Material to process below:
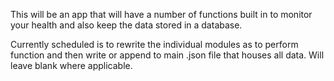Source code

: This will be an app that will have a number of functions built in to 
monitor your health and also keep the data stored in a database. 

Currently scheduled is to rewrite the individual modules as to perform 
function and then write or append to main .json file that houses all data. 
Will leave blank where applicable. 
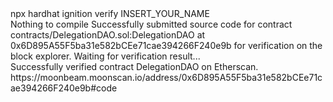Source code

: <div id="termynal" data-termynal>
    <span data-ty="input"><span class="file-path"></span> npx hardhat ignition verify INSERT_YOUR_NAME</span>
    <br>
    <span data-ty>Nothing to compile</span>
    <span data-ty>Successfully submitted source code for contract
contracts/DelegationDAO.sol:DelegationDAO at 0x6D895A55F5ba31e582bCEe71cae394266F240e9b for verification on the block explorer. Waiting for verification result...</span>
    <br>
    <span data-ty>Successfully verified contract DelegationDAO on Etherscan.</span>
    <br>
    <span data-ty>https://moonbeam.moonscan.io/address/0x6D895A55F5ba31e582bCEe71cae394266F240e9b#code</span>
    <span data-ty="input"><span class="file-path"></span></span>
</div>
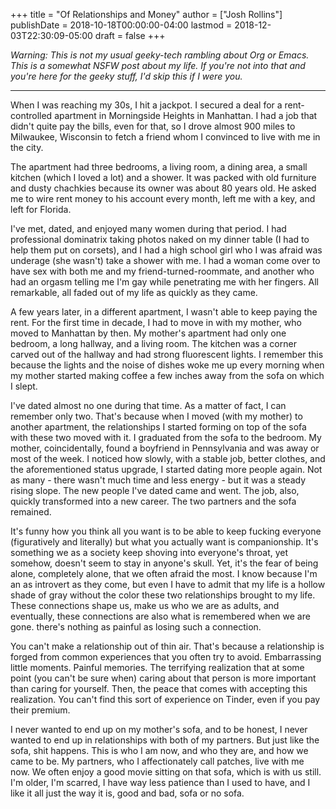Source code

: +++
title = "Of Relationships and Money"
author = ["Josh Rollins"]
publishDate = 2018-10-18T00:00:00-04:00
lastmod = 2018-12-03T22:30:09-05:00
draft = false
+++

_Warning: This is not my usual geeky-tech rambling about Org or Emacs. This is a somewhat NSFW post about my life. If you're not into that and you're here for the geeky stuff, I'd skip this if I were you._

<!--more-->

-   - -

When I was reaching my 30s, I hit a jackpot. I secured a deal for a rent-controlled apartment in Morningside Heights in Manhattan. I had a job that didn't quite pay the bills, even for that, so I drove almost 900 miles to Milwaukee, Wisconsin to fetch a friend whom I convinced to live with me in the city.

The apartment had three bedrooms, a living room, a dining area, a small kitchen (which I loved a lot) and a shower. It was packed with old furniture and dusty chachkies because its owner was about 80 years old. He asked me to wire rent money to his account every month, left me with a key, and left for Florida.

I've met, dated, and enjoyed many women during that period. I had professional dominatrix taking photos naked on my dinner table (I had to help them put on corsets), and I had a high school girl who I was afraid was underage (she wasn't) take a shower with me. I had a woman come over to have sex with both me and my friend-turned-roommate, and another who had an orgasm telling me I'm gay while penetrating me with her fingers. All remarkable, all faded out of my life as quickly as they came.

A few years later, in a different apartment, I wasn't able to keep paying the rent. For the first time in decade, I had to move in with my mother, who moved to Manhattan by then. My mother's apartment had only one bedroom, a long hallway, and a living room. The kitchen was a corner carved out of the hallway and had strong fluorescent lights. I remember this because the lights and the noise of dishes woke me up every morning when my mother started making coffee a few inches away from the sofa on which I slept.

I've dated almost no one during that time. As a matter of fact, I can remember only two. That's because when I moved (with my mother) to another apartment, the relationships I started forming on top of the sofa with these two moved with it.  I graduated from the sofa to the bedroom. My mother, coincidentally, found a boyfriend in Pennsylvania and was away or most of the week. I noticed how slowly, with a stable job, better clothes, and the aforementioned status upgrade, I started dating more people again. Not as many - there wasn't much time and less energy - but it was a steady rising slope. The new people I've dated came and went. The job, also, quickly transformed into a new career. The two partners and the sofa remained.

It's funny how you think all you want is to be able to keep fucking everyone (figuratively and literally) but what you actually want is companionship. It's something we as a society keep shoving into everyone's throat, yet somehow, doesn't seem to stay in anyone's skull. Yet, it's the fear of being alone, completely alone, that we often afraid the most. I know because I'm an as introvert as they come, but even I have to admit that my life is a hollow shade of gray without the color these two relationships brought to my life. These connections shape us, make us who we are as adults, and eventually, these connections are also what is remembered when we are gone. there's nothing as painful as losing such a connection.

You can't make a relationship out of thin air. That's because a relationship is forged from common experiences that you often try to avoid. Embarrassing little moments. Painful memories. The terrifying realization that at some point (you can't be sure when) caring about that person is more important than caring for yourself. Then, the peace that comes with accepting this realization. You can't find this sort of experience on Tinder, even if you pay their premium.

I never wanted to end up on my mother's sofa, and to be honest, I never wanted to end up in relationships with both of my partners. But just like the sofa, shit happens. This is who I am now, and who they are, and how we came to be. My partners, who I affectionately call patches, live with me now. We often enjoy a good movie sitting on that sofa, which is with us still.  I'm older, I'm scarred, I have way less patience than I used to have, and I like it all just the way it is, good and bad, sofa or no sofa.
End of Material to process.
Material to process below:
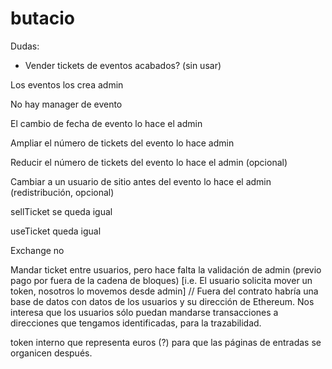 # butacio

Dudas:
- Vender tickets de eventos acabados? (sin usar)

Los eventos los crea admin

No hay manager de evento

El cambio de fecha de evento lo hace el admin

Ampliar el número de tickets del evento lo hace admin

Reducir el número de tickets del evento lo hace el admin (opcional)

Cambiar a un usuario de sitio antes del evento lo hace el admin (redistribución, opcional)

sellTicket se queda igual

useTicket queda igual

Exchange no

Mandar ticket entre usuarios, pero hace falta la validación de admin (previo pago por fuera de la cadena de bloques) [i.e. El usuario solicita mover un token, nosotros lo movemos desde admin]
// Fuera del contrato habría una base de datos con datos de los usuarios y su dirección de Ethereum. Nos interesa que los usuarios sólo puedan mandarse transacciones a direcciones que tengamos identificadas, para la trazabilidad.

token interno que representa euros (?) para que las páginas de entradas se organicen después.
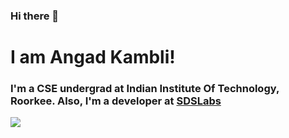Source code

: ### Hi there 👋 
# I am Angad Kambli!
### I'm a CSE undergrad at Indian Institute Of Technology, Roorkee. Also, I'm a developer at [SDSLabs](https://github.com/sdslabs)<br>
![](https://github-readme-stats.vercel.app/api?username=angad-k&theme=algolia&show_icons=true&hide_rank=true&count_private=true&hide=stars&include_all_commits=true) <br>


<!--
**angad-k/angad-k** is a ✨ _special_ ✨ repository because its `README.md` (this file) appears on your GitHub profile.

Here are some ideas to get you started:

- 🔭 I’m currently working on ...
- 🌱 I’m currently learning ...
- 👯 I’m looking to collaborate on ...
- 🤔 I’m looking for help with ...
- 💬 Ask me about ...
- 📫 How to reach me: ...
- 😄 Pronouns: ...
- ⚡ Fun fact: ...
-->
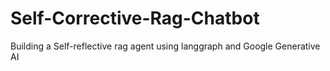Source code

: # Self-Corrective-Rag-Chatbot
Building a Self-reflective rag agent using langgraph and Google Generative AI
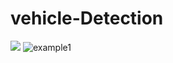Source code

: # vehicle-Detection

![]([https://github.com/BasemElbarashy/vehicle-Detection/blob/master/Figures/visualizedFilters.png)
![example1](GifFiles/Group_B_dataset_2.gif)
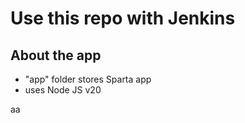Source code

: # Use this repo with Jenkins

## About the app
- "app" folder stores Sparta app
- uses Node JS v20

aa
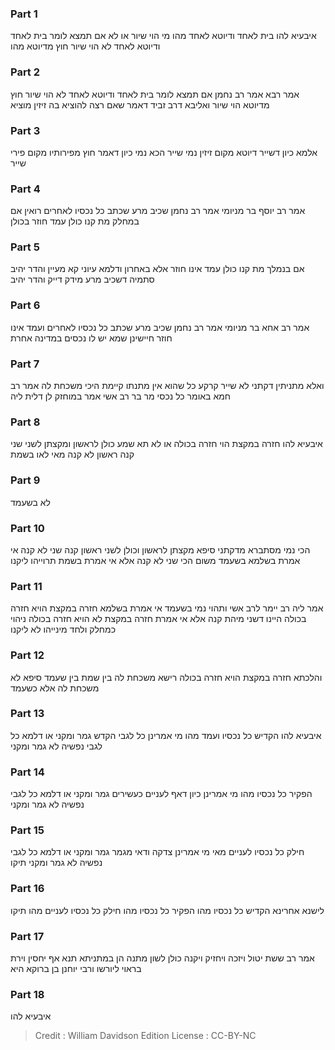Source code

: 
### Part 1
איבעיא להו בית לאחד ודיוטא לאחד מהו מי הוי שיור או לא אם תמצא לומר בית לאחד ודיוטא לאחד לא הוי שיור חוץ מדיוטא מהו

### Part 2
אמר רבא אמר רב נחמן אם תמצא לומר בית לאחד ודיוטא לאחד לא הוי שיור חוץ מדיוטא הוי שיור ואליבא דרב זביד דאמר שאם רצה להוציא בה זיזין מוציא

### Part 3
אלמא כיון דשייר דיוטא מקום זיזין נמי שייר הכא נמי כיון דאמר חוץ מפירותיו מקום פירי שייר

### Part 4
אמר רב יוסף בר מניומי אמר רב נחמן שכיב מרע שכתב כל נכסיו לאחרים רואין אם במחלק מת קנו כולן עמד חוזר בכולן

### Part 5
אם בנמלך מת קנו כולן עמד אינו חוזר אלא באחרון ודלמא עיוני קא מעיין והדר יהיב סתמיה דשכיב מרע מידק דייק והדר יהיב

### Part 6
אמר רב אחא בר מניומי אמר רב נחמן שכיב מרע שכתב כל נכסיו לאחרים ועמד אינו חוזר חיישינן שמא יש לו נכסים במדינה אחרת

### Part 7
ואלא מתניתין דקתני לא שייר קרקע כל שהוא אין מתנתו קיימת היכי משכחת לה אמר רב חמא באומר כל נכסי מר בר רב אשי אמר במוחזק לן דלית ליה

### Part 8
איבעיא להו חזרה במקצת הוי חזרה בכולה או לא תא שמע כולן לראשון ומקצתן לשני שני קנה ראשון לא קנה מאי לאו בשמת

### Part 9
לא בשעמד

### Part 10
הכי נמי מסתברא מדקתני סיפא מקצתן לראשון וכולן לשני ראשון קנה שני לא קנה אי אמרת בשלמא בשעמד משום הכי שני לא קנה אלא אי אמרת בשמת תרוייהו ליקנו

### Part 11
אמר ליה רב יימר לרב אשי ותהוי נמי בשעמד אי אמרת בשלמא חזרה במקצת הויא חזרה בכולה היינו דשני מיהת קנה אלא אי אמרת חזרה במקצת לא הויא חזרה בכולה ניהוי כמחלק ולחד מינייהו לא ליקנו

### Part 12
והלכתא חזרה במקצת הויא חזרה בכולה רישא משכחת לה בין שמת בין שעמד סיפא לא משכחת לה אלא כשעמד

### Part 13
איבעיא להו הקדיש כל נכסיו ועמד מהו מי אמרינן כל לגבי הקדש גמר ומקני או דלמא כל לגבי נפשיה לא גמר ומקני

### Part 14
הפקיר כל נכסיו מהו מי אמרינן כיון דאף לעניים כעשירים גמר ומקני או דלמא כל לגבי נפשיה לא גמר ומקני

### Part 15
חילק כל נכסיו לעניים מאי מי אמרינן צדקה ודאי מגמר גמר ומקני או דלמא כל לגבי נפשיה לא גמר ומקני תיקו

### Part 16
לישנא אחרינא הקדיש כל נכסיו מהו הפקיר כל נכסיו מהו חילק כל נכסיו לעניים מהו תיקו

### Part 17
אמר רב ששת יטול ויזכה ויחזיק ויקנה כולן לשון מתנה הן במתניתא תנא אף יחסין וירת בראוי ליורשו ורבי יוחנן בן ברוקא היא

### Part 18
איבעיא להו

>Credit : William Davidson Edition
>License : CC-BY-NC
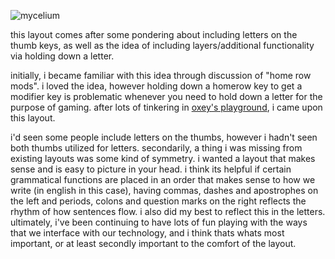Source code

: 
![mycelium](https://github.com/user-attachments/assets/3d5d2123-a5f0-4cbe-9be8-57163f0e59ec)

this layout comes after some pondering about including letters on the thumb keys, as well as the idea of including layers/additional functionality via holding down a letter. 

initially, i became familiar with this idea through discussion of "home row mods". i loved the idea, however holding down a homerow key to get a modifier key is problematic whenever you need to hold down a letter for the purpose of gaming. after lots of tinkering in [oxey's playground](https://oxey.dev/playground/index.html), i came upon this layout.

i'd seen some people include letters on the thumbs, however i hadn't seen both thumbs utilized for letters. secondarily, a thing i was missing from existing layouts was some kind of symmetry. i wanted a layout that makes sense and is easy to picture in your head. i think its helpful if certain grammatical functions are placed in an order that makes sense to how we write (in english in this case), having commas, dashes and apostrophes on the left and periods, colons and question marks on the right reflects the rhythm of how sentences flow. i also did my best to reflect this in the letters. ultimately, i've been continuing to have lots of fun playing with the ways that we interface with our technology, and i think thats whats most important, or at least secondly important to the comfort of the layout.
End of Material to process.
- [Task directions] What lines in the material above hold the word "תיקו"? Pull them out.

- [Written response]
חילק כל נכסיו לעניים מאי מי אמרינן צדקה ודאי מגמר גמר ומקני או דלמא כל לגבי נפשיה לא גמר ומקני תיקו
לישנא אחרינא הקדיש כל נכסיו מהו הפקיר כל נכסיו מהו חילק כל נכסיו לעניים מהו תיקו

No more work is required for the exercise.